Start of Given data
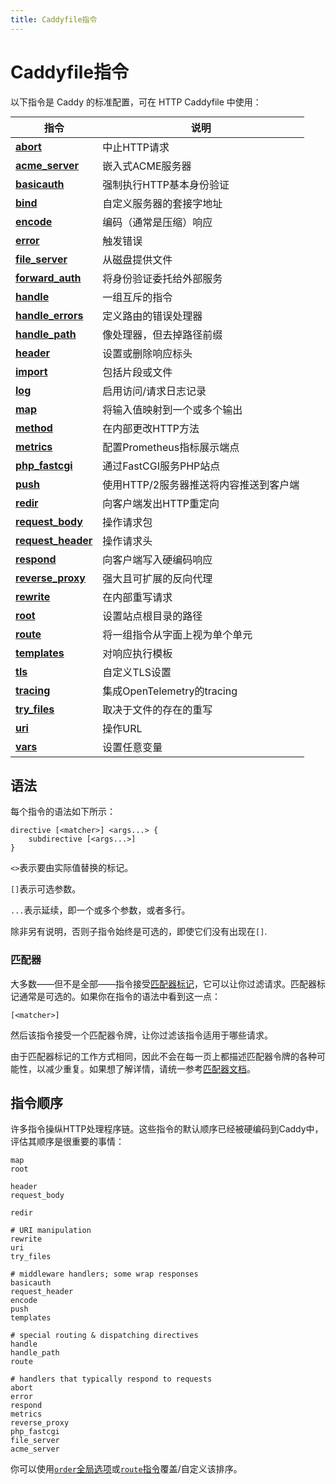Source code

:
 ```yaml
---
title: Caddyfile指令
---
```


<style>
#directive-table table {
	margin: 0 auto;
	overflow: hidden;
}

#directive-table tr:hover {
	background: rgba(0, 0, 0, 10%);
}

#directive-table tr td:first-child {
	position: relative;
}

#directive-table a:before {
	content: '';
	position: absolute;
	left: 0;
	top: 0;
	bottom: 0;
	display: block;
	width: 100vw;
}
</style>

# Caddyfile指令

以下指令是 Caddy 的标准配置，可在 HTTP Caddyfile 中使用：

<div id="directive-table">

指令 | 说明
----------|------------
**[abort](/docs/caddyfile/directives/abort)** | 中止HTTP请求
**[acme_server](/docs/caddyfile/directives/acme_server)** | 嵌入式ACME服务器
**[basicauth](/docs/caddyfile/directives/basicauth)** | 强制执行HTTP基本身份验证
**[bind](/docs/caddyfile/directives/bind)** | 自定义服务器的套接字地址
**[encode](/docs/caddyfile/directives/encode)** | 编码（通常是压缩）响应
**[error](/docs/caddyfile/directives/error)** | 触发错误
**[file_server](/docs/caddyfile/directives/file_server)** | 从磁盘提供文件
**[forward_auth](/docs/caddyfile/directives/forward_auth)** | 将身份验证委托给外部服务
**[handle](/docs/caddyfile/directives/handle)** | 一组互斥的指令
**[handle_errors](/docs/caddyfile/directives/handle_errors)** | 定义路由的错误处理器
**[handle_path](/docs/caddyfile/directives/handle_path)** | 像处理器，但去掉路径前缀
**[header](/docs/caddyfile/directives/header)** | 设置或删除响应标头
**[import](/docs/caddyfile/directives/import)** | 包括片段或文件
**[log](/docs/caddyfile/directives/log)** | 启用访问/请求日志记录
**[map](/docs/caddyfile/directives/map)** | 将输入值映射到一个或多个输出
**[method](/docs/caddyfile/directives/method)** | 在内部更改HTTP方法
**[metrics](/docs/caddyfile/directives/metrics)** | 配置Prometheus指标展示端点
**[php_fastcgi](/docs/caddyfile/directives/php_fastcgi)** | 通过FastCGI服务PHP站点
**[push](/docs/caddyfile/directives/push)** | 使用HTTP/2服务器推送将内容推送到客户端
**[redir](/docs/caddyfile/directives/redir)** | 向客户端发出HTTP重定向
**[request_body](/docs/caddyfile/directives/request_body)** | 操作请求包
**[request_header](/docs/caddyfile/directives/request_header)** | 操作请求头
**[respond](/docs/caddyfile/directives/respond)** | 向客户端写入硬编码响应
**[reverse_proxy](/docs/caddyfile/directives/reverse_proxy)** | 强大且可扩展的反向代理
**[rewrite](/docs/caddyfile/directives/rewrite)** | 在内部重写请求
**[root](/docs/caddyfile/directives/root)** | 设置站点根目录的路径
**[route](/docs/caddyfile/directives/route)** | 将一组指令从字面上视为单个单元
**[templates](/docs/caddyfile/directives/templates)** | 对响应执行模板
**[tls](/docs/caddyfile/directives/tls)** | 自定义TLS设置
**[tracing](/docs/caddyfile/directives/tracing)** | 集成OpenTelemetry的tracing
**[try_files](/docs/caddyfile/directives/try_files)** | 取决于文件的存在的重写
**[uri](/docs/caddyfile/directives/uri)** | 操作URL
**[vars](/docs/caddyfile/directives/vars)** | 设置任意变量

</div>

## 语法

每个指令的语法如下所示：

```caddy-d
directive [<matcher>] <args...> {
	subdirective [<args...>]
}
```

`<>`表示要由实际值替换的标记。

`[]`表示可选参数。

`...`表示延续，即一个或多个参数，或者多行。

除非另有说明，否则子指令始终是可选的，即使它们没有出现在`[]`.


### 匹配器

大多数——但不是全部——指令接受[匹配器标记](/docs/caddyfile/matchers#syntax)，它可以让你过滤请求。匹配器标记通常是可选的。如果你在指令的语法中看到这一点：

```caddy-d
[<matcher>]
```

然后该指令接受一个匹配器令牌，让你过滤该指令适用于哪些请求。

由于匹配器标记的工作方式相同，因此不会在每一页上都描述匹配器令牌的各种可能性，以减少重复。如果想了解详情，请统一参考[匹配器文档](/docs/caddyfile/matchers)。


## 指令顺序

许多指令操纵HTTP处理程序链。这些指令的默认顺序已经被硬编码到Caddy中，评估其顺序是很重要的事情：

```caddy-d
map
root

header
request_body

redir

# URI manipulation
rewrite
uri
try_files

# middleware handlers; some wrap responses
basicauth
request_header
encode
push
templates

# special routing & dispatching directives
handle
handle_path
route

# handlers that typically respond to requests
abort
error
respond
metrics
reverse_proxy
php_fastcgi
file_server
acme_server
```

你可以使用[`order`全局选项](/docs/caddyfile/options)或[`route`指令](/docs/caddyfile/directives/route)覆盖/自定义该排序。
End of Given data
Start of Given data
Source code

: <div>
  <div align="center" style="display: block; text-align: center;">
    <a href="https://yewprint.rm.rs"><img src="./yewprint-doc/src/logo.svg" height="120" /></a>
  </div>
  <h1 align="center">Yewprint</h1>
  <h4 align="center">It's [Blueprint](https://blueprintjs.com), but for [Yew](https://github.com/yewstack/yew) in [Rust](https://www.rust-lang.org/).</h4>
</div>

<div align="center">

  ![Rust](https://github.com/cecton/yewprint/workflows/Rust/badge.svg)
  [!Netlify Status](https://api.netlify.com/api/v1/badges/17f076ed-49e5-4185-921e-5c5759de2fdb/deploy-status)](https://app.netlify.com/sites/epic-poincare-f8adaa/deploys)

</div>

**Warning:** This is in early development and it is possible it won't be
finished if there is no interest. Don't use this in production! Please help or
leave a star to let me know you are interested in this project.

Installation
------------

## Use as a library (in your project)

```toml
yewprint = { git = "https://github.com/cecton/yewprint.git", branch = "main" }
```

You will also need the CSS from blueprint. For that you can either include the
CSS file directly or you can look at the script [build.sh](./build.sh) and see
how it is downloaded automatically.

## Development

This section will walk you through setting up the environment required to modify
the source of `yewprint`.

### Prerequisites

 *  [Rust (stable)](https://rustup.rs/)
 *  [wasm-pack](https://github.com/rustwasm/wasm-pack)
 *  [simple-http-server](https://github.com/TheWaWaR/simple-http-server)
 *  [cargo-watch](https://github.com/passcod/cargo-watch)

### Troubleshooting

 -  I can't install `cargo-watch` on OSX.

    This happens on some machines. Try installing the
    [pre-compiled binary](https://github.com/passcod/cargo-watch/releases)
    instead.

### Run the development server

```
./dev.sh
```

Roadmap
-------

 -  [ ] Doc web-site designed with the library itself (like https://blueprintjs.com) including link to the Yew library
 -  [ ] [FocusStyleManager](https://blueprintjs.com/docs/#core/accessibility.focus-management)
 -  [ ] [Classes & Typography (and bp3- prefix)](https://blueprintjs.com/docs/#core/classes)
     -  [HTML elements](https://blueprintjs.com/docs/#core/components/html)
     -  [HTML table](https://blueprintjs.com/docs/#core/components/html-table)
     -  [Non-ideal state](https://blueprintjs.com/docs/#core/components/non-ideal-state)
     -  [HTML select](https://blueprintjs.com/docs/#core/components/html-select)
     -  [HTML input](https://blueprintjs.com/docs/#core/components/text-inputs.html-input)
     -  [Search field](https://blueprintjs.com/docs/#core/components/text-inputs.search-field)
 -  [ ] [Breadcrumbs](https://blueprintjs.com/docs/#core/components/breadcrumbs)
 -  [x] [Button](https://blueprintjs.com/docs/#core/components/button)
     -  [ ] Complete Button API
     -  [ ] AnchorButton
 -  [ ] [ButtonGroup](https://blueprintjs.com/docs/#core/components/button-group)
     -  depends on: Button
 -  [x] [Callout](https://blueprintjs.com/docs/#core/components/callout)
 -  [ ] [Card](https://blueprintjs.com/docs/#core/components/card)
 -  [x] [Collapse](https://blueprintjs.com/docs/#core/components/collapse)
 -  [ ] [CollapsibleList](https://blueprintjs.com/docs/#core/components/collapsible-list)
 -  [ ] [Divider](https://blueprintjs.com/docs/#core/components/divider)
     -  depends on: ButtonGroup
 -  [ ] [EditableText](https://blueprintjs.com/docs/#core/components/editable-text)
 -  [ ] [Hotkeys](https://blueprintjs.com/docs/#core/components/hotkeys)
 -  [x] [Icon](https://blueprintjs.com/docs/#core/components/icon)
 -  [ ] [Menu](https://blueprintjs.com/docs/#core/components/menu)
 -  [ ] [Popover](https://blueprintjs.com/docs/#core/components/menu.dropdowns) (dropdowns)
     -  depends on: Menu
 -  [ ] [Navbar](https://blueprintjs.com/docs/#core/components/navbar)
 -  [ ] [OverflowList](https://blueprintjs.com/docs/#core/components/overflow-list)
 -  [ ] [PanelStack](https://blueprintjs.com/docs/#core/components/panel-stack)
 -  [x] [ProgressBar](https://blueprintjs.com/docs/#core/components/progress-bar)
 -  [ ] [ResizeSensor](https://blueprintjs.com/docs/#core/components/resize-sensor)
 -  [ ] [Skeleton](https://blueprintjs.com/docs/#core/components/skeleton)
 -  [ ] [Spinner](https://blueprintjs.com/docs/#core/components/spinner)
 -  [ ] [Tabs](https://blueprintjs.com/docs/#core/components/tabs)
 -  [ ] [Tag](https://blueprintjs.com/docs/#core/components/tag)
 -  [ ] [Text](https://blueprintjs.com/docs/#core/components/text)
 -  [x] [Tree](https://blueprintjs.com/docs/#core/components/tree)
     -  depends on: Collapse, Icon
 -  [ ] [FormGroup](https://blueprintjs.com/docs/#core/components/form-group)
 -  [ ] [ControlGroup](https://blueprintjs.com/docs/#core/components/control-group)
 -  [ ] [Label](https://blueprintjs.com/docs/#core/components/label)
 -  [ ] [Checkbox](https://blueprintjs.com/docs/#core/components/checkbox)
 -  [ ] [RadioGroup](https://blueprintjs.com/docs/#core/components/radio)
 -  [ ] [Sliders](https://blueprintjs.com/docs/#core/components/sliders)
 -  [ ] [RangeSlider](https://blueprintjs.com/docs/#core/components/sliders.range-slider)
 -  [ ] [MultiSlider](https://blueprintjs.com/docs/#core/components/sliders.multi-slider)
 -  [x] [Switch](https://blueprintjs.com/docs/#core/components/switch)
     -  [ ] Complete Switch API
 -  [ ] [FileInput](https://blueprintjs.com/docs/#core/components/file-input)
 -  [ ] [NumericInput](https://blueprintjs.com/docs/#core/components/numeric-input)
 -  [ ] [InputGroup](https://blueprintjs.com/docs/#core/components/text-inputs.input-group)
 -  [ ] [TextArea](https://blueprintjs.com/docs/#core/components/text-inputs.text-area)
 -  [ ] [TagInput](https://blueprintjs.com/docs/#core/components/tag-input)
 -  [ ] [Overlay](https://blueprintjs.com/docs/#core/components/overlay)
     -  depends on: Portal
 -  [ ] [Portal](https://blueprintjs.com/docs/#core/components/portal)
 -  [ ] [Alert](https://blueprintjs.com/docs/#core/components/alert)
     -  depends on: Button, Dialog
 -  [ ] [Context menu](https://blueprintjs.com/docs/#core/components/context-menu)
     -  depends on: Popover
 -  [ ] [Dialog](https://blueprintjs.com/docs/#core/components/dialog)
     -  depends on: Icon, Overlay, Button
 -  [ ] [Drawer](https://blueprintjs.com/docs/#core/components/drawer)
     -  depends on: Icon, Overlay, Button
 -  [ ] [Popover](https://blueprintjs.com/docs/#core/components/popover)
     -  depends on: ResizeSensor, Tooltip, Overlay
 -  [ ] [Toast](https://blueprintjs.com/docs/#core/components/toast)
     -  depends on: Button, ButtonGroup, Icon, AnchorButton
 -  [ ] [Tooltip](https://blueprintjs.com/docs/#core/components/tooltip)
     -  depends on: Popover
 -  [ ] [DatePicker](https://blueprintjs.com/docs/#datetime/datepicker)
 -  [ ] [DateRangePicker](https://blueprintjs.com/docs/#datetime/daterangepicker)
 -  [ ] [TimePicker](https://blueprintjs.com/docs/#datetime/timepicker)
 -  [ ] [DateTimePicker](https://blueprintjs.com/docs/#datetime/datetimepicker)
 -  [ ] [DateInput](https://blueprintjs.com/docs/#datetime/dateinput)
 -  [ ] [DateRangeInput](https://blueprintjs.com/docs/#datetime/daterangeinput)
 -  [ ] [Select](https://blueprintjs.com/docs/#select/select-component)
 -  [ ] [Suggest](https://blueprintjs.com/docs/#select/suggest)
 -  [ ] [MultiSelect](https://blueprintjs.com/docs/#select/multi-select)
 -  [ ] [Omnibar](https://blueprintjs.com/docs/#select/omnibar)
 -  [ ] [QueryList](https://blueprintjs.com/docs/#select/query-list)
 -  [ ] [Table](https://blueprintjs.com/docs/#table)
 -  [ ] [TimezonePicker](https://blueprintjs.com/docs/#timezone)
End of Given data
• _Exercise details_: If a line in the data contains the string "Tooltip", copy it.

• _Response to this exercise_:
     -  depends on: ResizeSensor, Tooltip, Overlay
 -  [ ] [Tooltip](https://blueprintjs.com/docs/#core/components/tooltip)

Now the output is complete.